---------- DATA SHOWN ----------
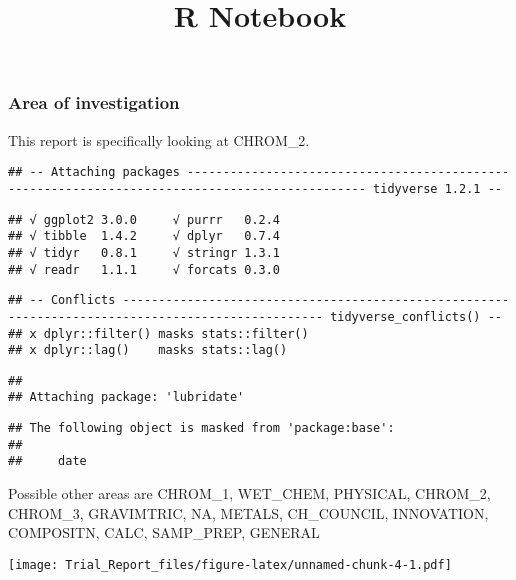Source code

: \documentclass[]{article}
\title{R Notebook}
\author{}
\date{}
\newenvironment{Shaded}{\begin{snugshade}}{\end{snugshade}}
\newcommand{\KeywordTok}[1]{\textcolor[rgb]{0.13,0.29,0.53}{\textbf{#1}}}
\newcommand{\DataTypeTok}[1]{\textcolor[rgb]{0.13,0.29,0.53}{#1}}
\newcommand{\DecValTok}[1]{\textcolor[rgb]{0.00,0.00,0.81}{#1}}
\newcommand{\OperatorTok}[1]{\textcolor[rgb]{0.81,0.36,0.00}{\textbf{#1}}}
\newcommand{\NormalTok}[1]{#1}
\begin{document}
\maketitle

\subsubsection{Area of investigation}\label{area-of-investigation}

This report is specifically looking at CHROM\_2.

\begin{verbatim}
## -- Attaching packages ----------------------------------------------------------------------------------------------- tidyverse 1.2.1 --
\end{verbatim}

\begin{verbatim}
## √ ggplot2 3.0.0     √ purrr   0.2.4
## √ tibble  1.4.2     √ dplyr   0.7.4
## √ tidyr   0.8.1     √ stringr 1.3.1
## √ readr   1.1.1     √ forcats 0.3.0
\end{verbatim}

\begin{verbatim}
## -- Conflicts -------------------------------------------------------------------------------------------------- tidyverse_conflicts() --
## x dplyr::filter() masks stats::filter()
## x dplyr::lag()    masks stats::lag()
\end{verbatim}

\begin{verbatim}
## 
## Attaching package: 'lubridate'
\end{verbatim}

\begin{verbatim}
## The following object is masked from 'package:base':
## 
##     date
\end{verbatim}

Possible other areas are CHROM\_1, WET\_CHEM, PHYSICAL, CHROM\_2,
CHROM\_3, GRAVIMTRIC, NA, METALS, CH\_COUNCIL, INNOVATION, COMPOSITN,
CALC, SAMP\_PREP, GENERAL

\begin{Shaded}
\end{Shaded}

\texttt{[image: Trial\_Report\_files/figure-latex/unnamed-chunk-4-1.pdf]}
\end{document}
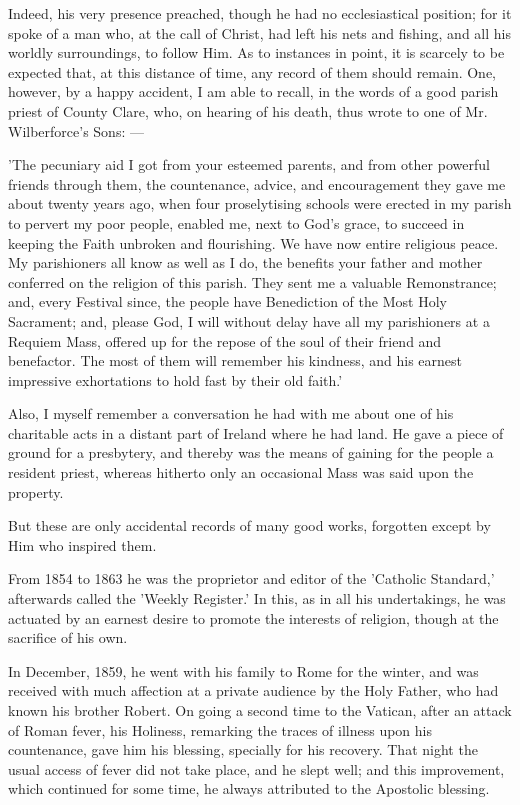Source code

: Indeed, his very presence preached, though he had
no ecclesiastical position; for it spoke of a man who, at the call of
Christ, had left his nets and fishing, and all his worldly
surroundings, to follow Him. As to instances in point, it is scarcely
to be expected that, at this distance of time, any record of them
should remain. One, however, by a happy accident, I am able to recall,
in the words of a good parish priest of County Clare, who, on hearing
of his death, thus wrote to one of Mr. Wilberforce's Sons: —

'The pecuniary aid I got from your esteemed
parents, and from other powerful friends through them, the
countenance, advice, and encouragement they gave me about twenty years
ago, when four proselytising schools were erected in my parish to
pervert my poor people, enabled me, next to God's grace, to succeed
in keeping the Faith unbroken and flourishing. We have now entire
religious peace. My parishioners all know as well as I do, the
benefits your father and mother conferred on the religion of this
parish. They sent me a valuable Remonstrance; and, every Festival
since, the people have Benediction of the Most Holy Sacrament; and,
please God, I will without delay have all my parishioners at a Requiem
Mass, offered up for the repose of the soul of their friend and
benefactor. The most of them will remember his kindness, and his
earnest impressive exhortations to hold fast by their old faith.'

Also, I myself remember a conversation he had
with me about one of his charitable acts in a distant part of Ireland where he had land. He gave a piece of ground for a presbytery,
and thereby was the means of gaining for the people a resident priest,
whereas hitherto only an occasional Mass was said upon the property.

But these are only accidental records of many
good works, forgotten except by Him who inspired them.

From 1854 to 1863 he was the proprietor and
editor of the 'Catholic Standard,' afterwards called the 'Weekly
Register.' In this, as in all his undertakings, he was actuated by
an earnest desire to promote the interests of religion, though at the
sacrifice of his own.

In December, 1859, he went with his family to
Rome for the winter, and was received with much affection at a private
audience by the Holy Father, who had known his brother Robert. On
going a second time to the Vatican, after an attack of Roman fever,
his Holiness, remarking the traces of illness upon his countenance,
gave him his blessing, specially for his recovery. That night the
usual access of fever did not take place, and he slept well; and this
improvement, which continued for some time, he always attributed to
the Apostolic blessing.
----------
ACTION ITEM: Print every line of the listing exactly, please, and leave the images out.

RESPONSE TO THE TASK:
Source code

: \documentclass[]{article}
\title{R Notebook}
\author{}
\date{}
\newenvironment{Shaded}{\begin{snugshade}}{\end{snugshade}}
\newcommand{\KeywordTok}[1]{\textcolor[rgb]{0.13,0.29,0.53}{\textbf{#1}}}
\newcommand{\DataTypeTok}[1]{\textcolor[rgb]{0.13,0.29,0.53}{#1}}
\newcommand{\DecValTok}[1]{\textcolor[rgb]{0.00,0.00,0.81}{#1}}
\newcommand{\OperatorTok}[1]{\textcolor[rgb]{0.81,0.36,0.00}{\textbf{#1}}}
\newcommand{\NormalTok}[1]{#1}
\begin{document}
\maketitle

\subsubsection{Area of investigation}\label{area-of-investigation}

This report is specifically looking at CHROM\_2.

\begin{verbatim}
## -- Attaching packages ----------------------------------------------------------------------------------------------- tidyverse 1.2.1 --
\end{verbatim}

\begin{verbatim}
## √ ggplot2 3.0.0     √ purrr   0.2.4
## √ tibble  1.4.2     √ dplyr   0.7.4
## √ tidyr   0.8.1     √ stringr 1.3.1
## √ readr   1.1.1     √ forcats 0.3.0
\end{verbatim}

\begin{verbatim}
## -- Conflicts -------------------------------------------------------------------------------------------------- tidyverse_conflicts() --
## x dplyr::filter() masks stats::filter()
## x dplyr::lag()    masks stats::lag()
\end{verbatim}

\begin{verbatim}
## 
## Attaching package: 'lubridate'
\end{verbatim}

\begin{verbatim}
## The following object is masked from 'package:base':
## 
##     date
\end{verbatim}

Possible other areas are CHROM\_1, WET\_CHEM, PHYSICAL, CHROM\_2,
CHROM\_3, GRAVIMTRIC, NA, METALS, CH\_COUNCIL, INNOVATION, COMPOSITN,
CALC, SAMP\_PREP, GENERAL

\begin{Shaded}
\end{Shaded}

\texttt{[image: Trial\_Report\_files/figure-latex/unnamed-chunk-4-1.pdf]}
\end{document}
Source code

: Indeed, his very presence preached, though he had
no ecclesiastical position; for it spoke of a man who, at the call of
Christ, had left his nets and fishing, and all his worldly
surroundings, to follow Him. As to instances in point, it is scarcely
to be expected that, at this distance of time, any record of them
should remain. One, however, by a happy accident, I am able to recall,
in the words of a good parish priest of County Clare, who, on hearing
of his death, thus wrote to one of Mr. Wilberforce's Sons: —

'The pecuniary aid I got from your esteemed
parents, and from other powerful friends through them, the
countenance, advice, and encouragement they gave me about twenty years
ago, when four proselytising schools were erected in my parish to
pervert my poor people, enabled me, next to God's grace, to succeed
in keeping the Faith unbroken and flourishing. We have now entire
religious peace. My parishioners all know as well as I do, the
benefits your father and mother conferred on the religion of this
parish. They sent me a valuable Remonstrance; and, every Festival
since, the people have Benediction of the Most Holy Sacrament; and,
please God, I will without delay have all my parishioners at a Requiem
Mass, offered up for the repose of the soul of their friend and
benefactor. The most of them will remember his kindness, and his
earnest impressive exhortations to hold fast by their old faith.'

Also, I myself remember a conversation he had
with me about one of his charitable acts in a distant part of Ireland where he had land. He gave a piece of ground for a presbytery,
and thereby was the means of gaining for the people a resident priest,
whereas hitherto only an occasional Mass was said upon the property.

But these are only accidental records of many
good works, forgotten except by Him who inspired them.

From 1854 to 1863 he was the proprietor and
editor of the 'Catholic Standard,' afterwards called the 'Weekly
Register.' In this, as in all his undertakings, he was actuated by
an earnest desire to promote the interests of religion, though at the
sacrifice of his own.

In December, 1859, he went with his family to
Rome for the winter, and was received with much affection at a private
audience by the Holy Father, who had known his brother Robert. On
going a second time to the Vatican, after an attack of Roman fever,
his Holiness, remarking the traces of illness upon his countenance,
gave him his blessing, specially for his recovery. That night the
usual access of fever did not take place, and he slept well; and this
improvement, which continued for some time, he always attributed to
the Apostolic blessing.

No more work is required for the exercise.